Kineta receives regulatory clearance to commence ShK-186 Phase I trial in autoimmune disease

Aug 21 2012

Seattle-based biotech company Kineta, Inc. announced today it has received regulatory clearance in the Netherlands to initiate a first-in-human trial of ShK-186, an autoimmune drug candidate that specifically inhibits the Kv1.3 potassium ion channel. Kineta's program is the first Kv1.3-specific inhibitor advanced into the clinic, a key milestone in the industry's race to develop an immune-sparing therapy for a spectrum of diseases that includes Multiple Sclerosis (MS), Rheumatoid Arthritis (RA) and Lupus (SLE).

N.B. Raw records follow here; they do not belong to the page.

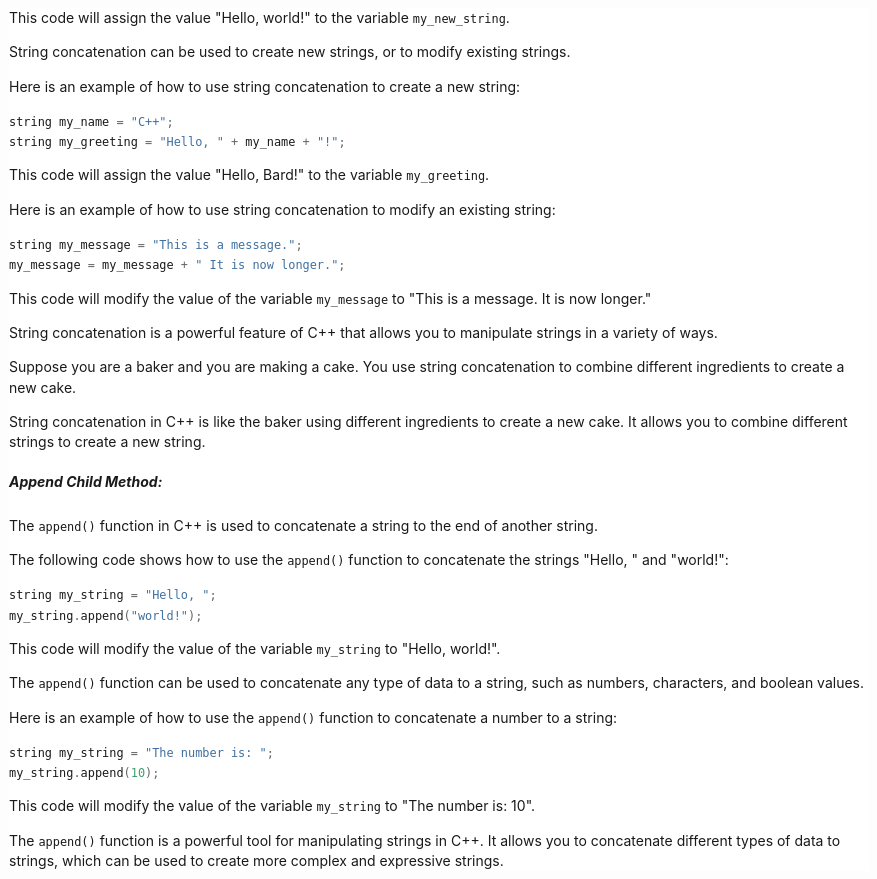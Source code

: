 This code will assign the value "Hello, world!" to the variable `my_new_string`.

String concatenation can be used to create new strings, or to modify existing strings.

Here is an example of how to use string concatenation to create a new string:

```c++
string my_name = "C++";
string my_greeting = "Hello, " + my_name + "!";
```

This code will assign the value "Hello, Bard!" to the variable `my_greeting`.

Here is an example of how to use string concatenation to modify an existing string:

```c++
string my_message = "This is a message.";
my_message = my_message + " It is now longer.";
```

This code will modify the value of the variable `my_message` to "This is a message. It is now longer."

String concatenation is a powerful feature of C++ that allows you to manipulate strings in a variety of ways.

Suppose you are a baker and you are making a cake. You use string concatenation to combine different ingredients to create a new cake.

String concatenation in C++ is like the baker using different ingredients to create a new cake. It allows you to combine different strings to create a new string.

##### Append Child Method:

The `append()` function in C++ is used to concatenate a string to the end of another string.

The following code shows how to use the `append()` function to concatenate the strings "Hello, " and "world!":

```c++
string my_string = "Hello, ";
my_string.append("world!");
```

This code will modify the value of the variable `my_string` to "Hello, world!".

The `append()` function can be used to concatenate any type of data to a string, such as numbers, characters, and boolean values.

Here is an example of how to use the `append()` function to concatenate a number to a string:

```c++
string my_string = "The number is: ";
my_string.append(10);
```

This code will modify the value of the variable `my_string` to "The number is: 10".

The `append()` function is a powerful tool for manipulating strings in C++. It allows you to concatenate different types of data to strings, which can be used to create more complex and expressive strings.

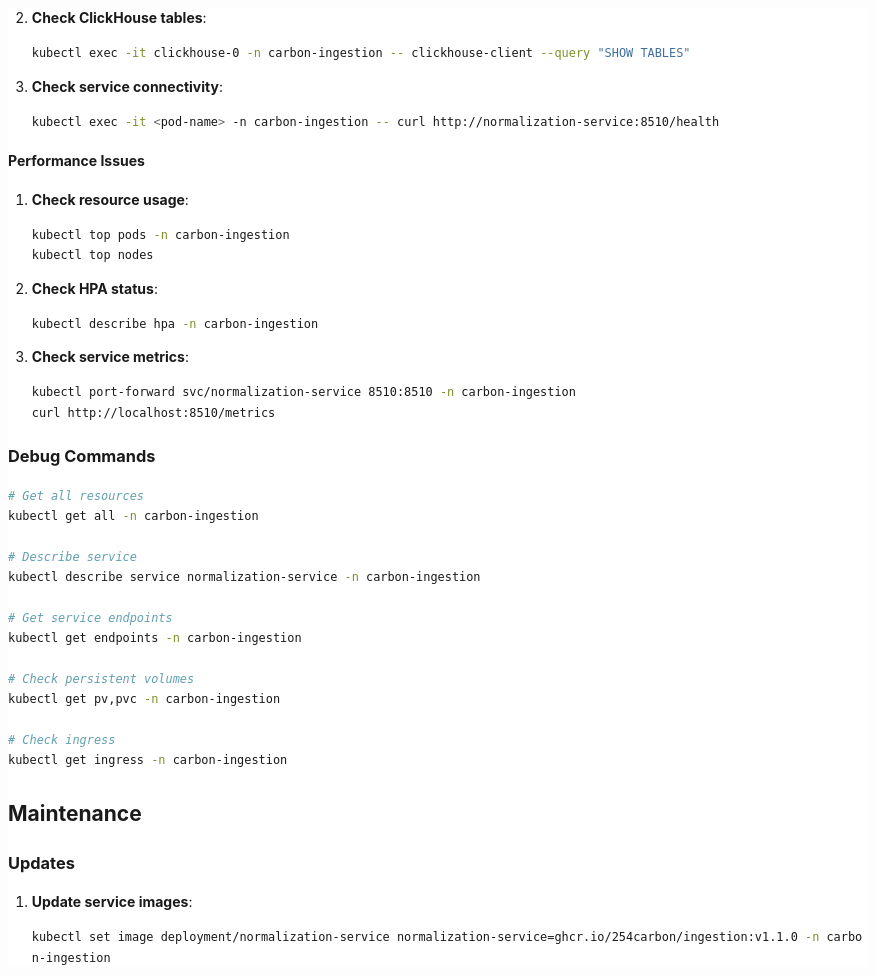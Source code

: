 2. **Check ClickHouse tables**:
   ```bash
   kubectl exec -it clickhouse-0 -n carbon-ingestion -- clickhouse-client --query "SHOW TABLES"
   ```

3. **Check service connectivity**:
   ```bash
   kubectl exec -it <pod-name> -n carbon-ingestion -- curl http://normalization-service:8510/health
   ```

#### Performance Issues

1. **Check resource usage**:
   ```bash
   kubectl top pods -n carbon-ingestion
   kubectl top nodes
   ```

2. **Check HPA status**:
   ```bash
   kubectl describe hpa -n carbon-ingestion
   ```

3. **Check service metrics**:
   ```bash
   kubectl port-forward svc/normalization-service 8510:8510 -n carbon-ingestion
   curl http://localhost:8510/metrics
   ```

### Debug Commands

```bash
# Get all resources
kubectl get all -n carbon-ingestion

# Describe service
kubectl describe service normalization-service -n carbon-ingestion

# Get service endpoints
kubectl get endpoints -n carbon-ingestion

# Check persistent volumes
kubectl get pv,pvc -n carbon-ingestion

# Check ingress
kubectl get ingress -n carbon-ingestion
```

## Maintenance

### Updates

1. **Update service images**:
   ```bash
   kubectl set image deployment/normalization-service normalization-service=ghcr.io/254carbon/ingestion:v1.1.0 -n carbon-ingestion
   ```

Kv1.3 has been a target of industry efforts for its role in instigating activation of effector memory T-cells, which are major mediators of autoimmune disease. Kineta scientific advisor and University of California, Irvine Professor, K. George Chandy M.D., Ph.D. and his collaborators discovered the Kv1.3 channel, and invented ShK-186 by modifying natural sea anemone-derived peptide inhibitors of Kv1.3. By selectively blocking the Kv1.3 channel, ShK-186 can reduce disease symptoms and pathology in animal models of MS, RA, and SLE without broadly suppressing the immune system.

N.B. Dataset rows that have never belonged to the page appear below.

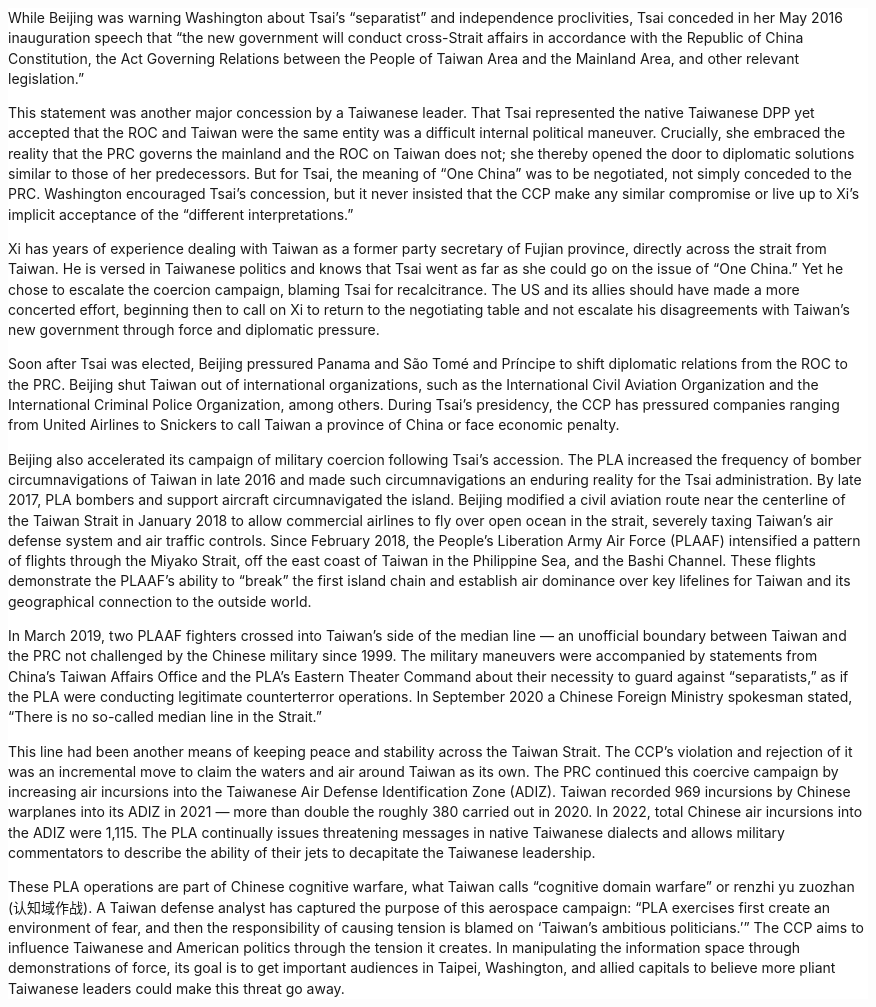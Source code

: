 While Beijing was warning Washington about Tsai’s “separatist” and independence proclivities, Tsai conceded in her May 2016 inauguration speech that “the new government will conduct cross-Strait affairs in accordance with the Republic of China Constitution, the Act Governing Relations between the People of Taiwan Area and the Mainland Area, and other relevant legislation.”

This statement was another major concession by a Taiwanese leader. That Tsai represented the native Taiwanese DPP yet accepted that the ROC and Taiwan were the same entity was a difficult internal political maneuver. Crucially, she embraced the reality that the PRC governs the mainland and the ROC on Taiwan does not; she thereby opened the door to diplomatic solutions similar to those of her predecessors. But for Tsai, the meaning of “One China” was to be negotiated, not simply conceded to the PRC. Washington encouraged Tsai’s concession, but it never insisted that the CCP make any similar compromise or live up to Xi’s implicit acceptance of the “different interpretations.”

Xi has years of experience dealing with Taiwan as a former party secretary of Fujian province, directly across the strait from Taiwan. He is versed in Taiwanese politics and knows that Tsai went as far as she could go on the issue of “One China.” Yet he chose to escalate the coercion campaign, blaming Tsai for recalcitrance. The US and its allies should have made a more concerted effort, beginning then to call on Xi to return to the negotiating table and not escalate his disagreements with Taiwan’s new government through force and diplomatic pressure.

Soon after Tsai was elected, Beijing pressured Panama and São Tomé and Príncipe to shift diplomatic relations from the ROC to the PRC. Beijing shut Taiwan out of international organizations, such as the International Civil Aviation Organization and the International Criminal Police Organization, among others. During Tsai’s presidency, the CCP has pressured companies ranging from United Airlines to Snickers to call Taiwan a province of China or face economic penalty.

Beijing also accelerated its campaign of military coercion following Tsai’s accession. The PLA increased the frequency of bomber circumnavigations of Taiwan in late 2016 and made such circumnavigations an enduring reality for the Tsai administration. By late 2017, PLA bombers and support aircraft circumnavigated the island. Beijing modified a civil aviation route near the centerline of the Taiwan Strait in January 2018 to allow commercial airlines to fly over open ocean in the strait, severely taxing Taiwan’s air defense system and air traffic controls. Since February 2018, the People’s Liberation Army Air Force (PLAAF) intensified a pattern of flights through the Miyako Strait, off the east coast of Taiwan in the Philippine Sea, and the Bashi Channel. These flights demonstrate the PLAAF’s ability to “break” the first island chain and establish air dominance over key lifelines for Taiwan and its geographical connection to the outside world.

In March 2019, two PLAAF fighters crossed into Taiwan’s side of the median line — an unofficial boundary between Taiwan and the PRC not challenged by the Chinese military since 1999. The military maneuvers were accompanied by statements from China’s Taiwan Affairs Office and the PLA’s Eastern Theater Command about their necessity to guard against “separatists,” as if the PLA were conducting legitimate counterterror operations. In September 2020 a Chinese Foreign Ministry spokesman stated, “There is no so-called median line in the Strait.”

This line had been another means of keeping peace and stability across the Taiwan Strait. The CCP’s violation and rejection of it was an incremental move to claim the waters and air around Taiwan as its own. The PRC continued this coercive campaign by increasing air incursions into the Taiwanese Air Defense Identification Zone (ADIZ). Taiwan recorded 969 incursions by Chinese warplanes into its ADIZ in 2021 — more than double the roughly 380 carried out in 2020. In 2022, total Chinese air incursions into the ADIZ were 1,115. The PLA continually issues threatening messages in native Taiwanese dialects and allows military commentators to describe the ability of their jets to decapitate the Taiwanese leadership.

These PLA operations are part of Chinese cognitive warfare, what Taiwan calls “cognitive domain warfare” or renzhi yu zuozhan (认知域作战). A Taiwan defense analyst has captured the purpose of this aerospace campaign: “PLA exercises first create an environment of fear, and then the responsibility of causing tension is blamed on ‘Taiwan’s ambitious politicians.’” The CCP aims to influence Taiwanese and American politics through the tension it creates. In manipulating the information space through demonstrations of force, its goal is to get important audiences in Taipei, Washington, and allied capitals to believe more pliant Taiwanese leaders could make this threat go away.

Dr. Tim Coetzee, Chief Research Officer for the National Multiple Sclerosis Society, an early supporter of Dr. Chandy's innovative research, commented, "It is particularly gratifying to see research supported by the Society progress to this exciting stage. There is a clear, unmet medical need for new therapies to treat MS that have novel mechanisms of action and may offer freedom from the side effects that accompany broad suppression of the immune system."